Clark County Court Reform …by J. W. Hardin (Repost from June 2013)

(Gawnews originally posted this horrible idea of reforms back in June 2013 …back when all was swell in the Courthouse) 

Goliath has asked his esteemed counselor, the late J.W. Hardin, attorney at law to review the Clark County Court system.  J.W. has the advantage of watching court  process for over a hundred years. (Some of that time he was actually a defendant) before he went to prison and became a lawyer down there in El Paso) Anyway,  As Goliath is always public service minded,  he asked J.W. to take a look and see if any improvements could be made in the Clark County system.  Here what he came up with:

 Greetings,  this is J.W. Hardin, Esq. (Deceased)  and as Goliath noted he asked me to take a look.  The Clark County justice system got some good things going for it.  First of all,  you have some good judges, lawyers and staff working in there.  That’s about ninety percent of good justice.  But I did note some things that need improving:

A.   ARRAIGNMENT COURT SESSION:  Everyday, every court seems to conduct arraignments of whatever new cases have been filed in THAT court.  This is duplicative. Now that ALL the Courts are Circuit Court (Just divisions of the one court)  The day’s “haul” of newly caught alleged criminals could be brought up and arraigned.  This could be done by a magistrate and the session could be a regular session, every day at 1. This would free the judges (and their courtrooms) up to do actual hearings and reviewing their motions and petitions and all that other cool judge stuff.

Once arraigned,  other pretrial hearings would be conducted by the assigned judge. But really,  ANYBODY can conduct an arraignment. This is duplicative waste of judge’s time. Plus, it also burdens the sheriff’s deputies that guard the prisoners.  This way we don’t have guards in Four, Two and One all at the same time. (Well, at least not just for arraignments).

B.  PLEA SESSIONS:  Likewise,  there is no reason not to have ONE plea session.  I propose a daily plea session.   All cases with plea agreements could be set for a plea docket AFTER the agreement was reviewed and approved by the judge. Of course, open pleas won’t work for this but there is no reason not to have ONE plea session for approved plea agreements.  I also think,  this is the sort of thing that could speed the process. For D felony and  misdemeanors and other cases that don’t have executed sentence, (requiring a PSI)  these could be set on very short notice.
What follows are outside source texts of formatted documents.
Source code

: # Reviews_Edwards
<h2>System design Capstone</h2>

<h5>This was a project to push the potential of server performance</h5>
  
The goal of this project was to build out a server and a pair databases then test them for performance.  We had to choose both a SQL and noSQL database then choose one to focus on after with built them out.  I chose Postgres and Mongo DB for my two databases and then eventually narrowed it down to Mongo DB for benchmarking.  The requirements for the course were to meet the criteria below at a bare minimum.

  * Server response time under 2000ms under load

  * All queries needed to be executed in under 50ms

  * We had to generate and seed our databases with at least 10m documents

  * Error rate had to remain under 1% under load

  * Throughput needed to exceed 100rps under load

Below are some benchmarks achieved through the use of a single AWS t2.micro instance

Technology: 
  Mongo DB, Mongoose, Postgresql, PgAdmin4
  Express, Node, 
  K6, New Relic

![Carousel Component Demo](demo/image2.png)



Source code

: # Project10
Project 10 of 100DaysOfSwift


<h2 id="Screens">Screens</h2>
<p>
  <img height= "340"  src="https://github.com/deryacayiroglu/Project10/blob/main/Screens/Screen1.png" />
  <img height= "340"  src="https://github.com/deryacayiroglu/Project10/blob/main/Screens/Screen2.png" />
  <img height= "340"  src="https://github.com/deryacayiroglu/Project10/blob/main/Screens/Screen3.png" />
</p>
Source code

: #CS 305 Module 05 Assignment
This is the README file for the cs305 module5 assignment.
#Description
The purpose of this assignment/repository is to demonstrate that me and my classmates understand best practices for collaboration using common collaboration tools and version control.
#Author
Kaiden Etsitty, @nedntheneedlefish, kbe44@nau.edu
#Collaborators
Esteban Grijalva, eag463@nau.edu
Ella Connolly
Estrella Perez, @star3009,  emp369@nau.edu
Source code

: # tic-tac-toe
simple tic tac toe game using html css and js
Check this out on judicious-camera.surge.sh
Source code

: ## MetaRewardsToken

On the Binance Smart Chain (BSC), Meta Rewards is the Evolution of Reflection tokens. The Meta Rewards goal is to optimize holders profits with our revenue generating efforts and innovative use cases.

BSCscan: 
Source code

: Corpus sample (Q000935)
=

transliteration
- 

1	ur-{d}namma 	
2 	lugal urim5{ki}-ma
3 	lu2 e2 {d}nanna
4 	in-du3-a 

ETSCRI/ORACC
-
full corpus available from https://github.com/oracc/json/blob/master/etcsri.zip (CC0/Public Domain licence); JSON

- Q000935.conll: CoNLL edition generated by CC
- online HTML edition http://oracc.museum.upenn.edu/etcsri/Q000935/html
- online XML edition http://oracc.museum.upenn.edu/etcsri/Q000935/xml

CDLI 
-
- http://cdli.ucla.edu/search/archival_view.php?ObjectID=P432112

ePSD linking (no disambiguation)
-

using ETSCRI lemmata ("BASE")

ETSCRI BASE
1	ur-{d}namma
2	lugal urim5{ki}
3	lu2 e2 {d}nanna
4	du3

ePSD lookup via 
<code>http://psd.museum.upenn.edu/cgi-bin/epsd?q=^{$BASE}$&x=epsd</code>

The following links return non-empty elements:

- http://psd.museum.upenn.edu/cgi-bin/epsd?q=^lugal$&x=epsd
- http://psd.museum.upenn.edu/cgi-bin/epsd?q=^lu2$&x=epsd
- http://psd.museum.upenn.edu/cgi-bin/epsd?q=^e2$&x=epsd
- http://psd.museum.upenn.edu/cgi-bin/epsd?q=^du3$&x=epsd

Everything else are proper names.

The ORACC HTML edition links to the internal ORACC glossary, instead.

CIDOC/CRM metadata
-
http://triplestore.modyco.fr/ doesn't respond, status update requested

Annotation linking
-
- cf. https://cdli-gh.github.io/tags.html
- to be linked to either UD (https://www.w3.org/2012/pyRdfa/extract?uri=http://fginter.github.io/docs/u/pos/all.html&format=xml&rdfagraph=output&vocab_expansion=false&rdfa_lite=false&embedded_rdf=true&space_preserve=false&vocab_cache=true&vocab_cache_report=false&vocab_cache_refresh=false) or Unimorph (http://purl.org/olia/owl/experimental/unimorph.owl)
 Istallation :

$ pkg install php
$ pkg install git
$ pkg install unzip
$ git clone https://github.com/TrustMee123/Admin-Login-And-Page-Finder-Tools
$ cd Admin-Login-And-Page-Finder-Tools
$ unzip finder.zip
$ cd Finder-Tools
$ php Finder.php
Put ‘em on the docket and plead ‘em out.

C.  ELIMINATE LONG FORM PLEA AGREEMENTS:  You need to toss the long form plea agreement for 99 percent of the cases.  The way it works now,  the prosecutor and defense orally strike a deal.  This is concluded by the defense saying “we’ll take it” Then, instead of writing up the short form PA (as is used in Floyd, Harrison and other counties)  the process grinds to a halt as the Prosecutor now has to generate a long form plea agreement.   This can take quite a while.  It’s easy for the busy prosecutor to not get “right to it” .  Even if he/she does…it has to go to a secretary.  She has others she is working on or other tasks. So it gets ‘stacked’ in her pile.  Finally she gets to the file….she can’t read the note. She does her best but something gets garbled. It goes to the defense lawyer. Now he/she has to send it back or mark it up. Get the client to sign it…that means a trip to the jail or getting the client into the office. TIME PASSING. Once signed, back to the prosecutor.  Then it’s in a stack.  Finally get to it review it. If nothing is wrong….sign and file. TIME PASSING.   Now it goes to the judge’s office …stacked. Once the clerk gets to it is either assigned  plea date or ….sent to the judge for review.TIME PASSING.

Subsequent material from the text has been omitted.